(TASK BRIEF) Using the data below, output a verbatim copy of the lines between the one holding "A basic password" and the one holding "Asynchronous Programming Rust", inclusive, without any pictures.

(DATASET EXTRACT)
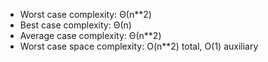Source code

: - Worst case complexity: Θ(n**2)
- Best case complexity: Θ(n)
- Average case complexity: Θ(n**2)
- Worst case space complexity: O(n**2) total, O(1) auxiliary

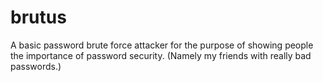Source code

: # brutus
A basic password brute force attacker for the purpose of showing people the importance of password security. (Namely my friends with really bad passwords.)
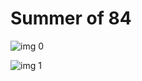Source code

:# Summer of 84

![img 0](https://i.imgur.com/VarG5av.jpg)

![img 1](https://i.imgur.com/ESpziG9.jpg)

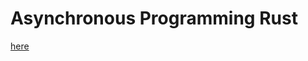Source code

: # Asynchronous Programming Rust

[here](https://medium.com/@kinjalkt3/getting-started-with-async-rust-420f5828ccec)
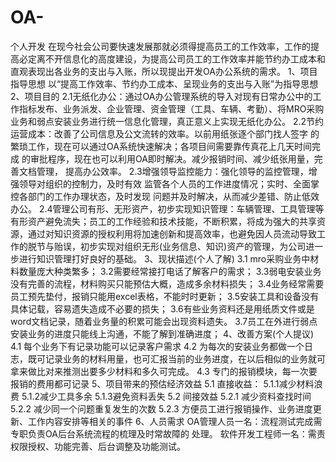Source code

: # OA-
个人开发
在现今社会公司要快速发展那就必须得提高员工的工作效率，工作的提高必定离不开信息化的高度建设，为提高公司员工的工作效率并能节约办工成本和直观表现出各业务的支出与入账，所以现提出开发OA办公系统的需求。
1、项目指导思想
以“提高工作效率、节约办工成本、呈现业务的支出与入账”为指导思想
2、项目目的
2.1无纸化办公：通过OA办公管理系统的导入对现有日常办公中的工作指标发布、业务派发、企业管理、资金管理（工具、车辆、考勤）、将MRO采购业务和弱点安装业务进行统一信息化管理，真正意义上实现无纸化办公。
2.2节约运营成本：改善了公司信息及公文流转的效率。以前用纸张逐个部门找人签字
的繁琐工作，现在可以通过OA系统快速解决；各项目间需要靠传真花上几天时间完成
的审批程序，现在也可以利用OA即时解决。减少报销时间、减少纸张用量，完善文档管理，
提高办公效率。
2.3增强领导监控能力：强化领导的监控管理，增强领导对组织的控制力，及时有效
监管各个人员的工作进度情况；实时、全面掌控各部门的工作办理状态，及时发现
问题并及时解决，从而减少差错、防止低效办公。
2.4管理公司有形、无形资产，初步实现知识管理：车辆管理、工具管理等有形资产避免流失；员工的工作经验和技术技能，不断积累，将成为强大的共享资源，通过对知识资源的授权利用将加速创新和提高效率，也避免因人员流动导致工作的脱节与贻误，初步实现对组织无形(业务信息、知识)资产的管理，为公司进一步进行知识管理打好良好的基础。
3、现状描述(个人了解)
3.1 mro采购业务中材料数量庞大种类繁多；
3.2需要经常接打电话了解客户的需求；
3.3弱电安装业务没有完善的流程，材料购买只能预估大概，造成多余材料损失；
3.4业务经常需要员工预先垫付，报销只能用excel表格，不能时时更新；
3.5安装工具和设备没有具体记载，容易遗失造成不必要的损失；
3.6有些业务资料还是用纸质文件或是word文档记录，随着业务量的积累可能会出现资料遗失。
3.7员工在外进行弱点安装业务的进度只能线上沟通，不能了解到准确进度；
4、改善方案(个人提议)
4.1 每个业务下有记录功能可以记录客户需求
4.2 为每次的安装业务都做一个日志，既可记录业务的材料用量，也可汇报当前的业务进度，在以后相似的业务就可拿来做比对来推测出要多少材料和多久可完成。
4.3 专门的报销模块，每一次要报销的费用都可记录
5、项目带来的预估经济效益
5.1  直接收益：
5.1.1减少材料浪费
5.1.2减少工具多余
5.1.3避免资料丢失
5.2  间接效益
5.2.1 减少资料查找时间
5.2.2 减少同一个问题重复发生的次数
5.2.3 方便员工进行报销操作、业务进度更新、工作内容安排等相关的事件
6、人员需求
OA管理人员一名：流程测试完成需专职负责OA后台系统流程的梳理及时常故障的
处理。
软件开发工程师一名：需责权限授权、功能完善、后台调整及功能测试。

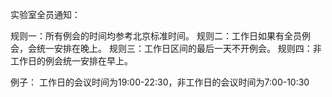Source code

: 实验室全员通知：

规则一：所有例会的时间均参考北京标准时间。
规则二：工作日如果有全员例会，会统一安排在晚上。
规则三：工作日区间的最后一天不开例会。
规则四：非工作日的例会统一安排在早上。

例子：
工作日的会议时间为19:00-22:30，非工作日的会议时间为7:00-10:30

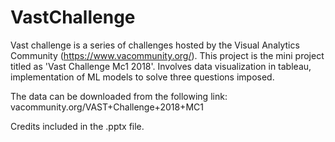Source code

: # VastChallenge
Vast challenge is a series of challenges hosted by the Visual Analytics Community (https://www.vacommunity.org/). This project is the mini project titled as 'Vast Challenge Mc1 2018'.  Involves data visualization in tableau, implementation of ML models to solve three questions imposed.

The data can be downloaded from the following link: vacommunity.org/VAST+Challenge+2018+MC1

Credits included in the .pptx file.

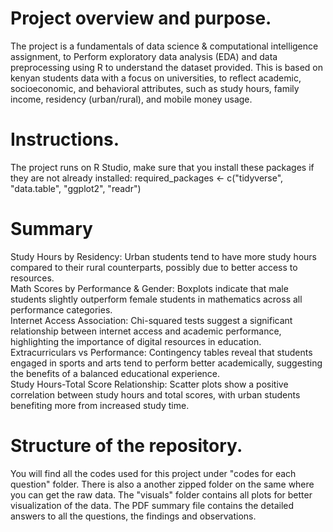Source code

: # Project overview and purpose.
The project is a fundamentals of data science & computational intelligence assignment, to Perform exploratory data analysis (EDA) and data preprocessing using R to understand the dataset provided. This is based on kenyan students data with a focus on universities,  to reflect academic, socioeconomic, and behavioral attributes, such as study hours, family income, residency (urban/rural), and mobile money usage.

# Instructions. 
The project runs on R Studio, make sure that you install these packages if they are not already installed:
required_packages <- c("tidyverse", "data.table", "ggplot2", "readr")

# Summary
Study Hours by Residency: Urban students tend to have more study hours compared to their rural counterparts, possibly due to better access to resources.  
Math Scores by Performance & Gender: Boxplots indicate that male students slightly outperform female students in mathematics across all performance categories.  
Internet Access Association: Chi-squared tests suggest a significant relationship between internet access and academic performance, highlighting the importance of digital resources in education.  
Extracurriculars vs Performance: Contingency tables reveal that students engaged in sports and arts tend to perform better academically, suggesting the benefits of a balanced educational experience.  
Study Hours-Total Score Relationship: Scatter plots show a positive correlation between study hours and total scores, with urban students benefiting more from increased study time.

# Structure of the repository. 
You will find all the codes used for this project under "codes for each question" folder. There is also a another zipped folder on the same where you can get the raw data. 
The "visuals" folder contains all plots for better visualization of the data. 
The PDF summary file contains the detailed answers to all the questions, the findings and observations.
--
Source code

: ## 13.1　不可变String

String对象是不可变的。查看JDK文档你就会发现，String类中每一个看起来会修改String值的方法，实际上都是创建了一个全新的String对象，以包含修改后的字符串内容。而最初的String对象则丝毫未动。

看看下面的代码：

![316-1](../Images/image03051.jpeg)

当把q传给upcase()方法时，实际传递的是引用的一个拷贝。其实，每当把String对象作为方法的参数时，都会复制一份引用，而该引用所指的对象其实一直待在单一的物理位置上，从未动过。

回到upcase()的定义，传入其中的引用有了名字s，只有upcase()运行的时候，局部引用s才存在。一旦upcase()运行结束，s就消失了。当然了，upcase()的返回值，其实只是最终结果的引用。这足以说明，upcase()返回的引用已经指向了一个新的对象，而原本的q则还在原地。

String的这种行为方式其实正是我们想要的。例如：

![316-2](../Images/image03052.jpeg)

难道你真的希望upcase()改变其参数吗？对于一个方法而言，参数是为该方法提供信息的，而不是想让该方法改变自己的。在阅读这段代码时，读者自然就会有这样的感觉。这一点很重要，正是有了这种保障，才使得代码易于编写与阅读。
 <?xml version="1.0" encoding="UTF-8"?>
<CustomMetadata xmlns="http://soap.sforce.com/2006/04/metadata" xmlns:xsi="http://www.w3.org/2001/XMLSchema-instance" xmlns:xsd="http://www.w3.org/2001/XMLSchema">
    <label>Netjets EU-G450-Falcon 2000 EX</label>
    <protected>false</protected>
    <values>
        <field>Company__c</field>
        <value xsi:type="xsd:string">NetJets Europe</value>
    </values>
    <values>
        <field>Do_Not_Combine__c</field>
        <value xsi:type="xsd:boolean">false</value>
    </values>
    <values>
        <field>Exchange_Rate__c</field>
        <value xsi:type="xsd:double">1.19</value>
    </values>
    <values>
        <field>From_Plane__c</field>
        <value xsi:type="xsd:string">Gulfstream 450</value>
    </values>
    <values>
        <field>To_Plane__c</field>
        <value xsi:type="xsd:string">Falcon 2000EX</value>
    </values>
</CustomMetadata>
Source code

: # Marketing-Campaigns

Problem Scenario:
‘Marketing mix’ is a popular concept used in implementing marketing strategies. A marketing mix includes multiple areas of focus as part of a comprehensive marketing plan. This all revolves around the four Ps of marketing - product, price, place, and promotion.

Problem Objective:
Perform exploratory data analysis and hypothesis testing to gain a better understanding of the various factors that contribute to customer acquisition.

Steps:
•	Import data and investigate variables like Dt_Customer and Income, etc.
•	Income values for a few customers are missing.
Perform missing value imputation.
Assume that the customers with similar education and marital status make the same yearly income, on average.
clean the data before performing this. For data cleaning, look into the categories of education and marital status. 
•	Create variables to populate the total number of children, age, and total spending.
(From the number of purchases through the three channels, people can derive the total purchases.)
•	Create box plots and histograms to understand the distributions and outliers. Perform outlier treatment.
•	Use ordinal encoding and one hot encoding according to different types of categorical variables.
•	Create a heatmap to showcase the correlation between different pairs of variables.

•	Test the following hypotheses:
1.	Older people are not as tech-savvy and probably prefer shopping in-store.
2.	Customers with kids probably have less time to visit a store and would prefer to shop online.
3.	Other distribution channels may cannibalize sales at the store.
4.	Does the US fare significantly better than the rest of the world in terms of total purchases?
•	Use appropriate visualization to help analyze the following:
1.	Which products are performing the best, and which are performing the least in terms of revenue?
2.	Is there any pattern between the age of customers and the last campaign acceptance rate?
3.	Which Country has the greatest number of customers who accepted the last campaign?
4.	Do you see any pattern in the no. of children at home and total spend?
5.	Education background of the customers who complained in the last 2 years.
==
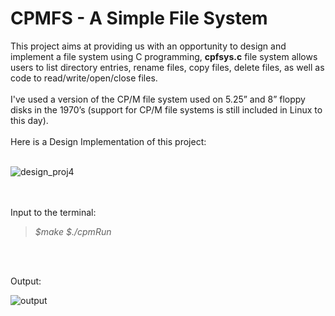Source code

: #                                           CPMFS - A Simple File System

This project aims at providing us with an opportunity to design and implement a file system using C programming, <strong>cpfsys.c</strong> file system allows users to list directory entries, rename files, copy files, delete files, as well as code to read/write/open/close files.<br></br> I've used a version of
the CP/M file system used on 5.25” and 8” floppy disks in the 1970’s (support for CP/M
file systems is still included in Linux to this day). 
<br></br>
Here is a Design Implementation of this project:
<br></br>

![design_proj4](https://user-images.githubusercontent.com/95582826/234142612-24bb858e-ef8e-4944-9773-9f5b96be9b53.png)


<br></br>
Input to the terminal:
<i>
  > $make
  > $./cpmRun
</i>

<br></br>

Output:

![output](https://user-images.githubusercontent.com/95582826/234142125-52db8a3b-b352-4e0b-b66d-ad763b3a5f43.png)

(ANSWER TO THIS TASK)
A basic password brute force attacker for the purpose of showing people the importance of password security. (Namely my friends with really bad passwords.)
Source code

:# Summer of 84

![img 0](https://i.imgur.com/VarG5av.jpg)

![img 1](https://i.imgur.com/ESpziG9.jpg)

Source code

: # Asynchronous Programming Rust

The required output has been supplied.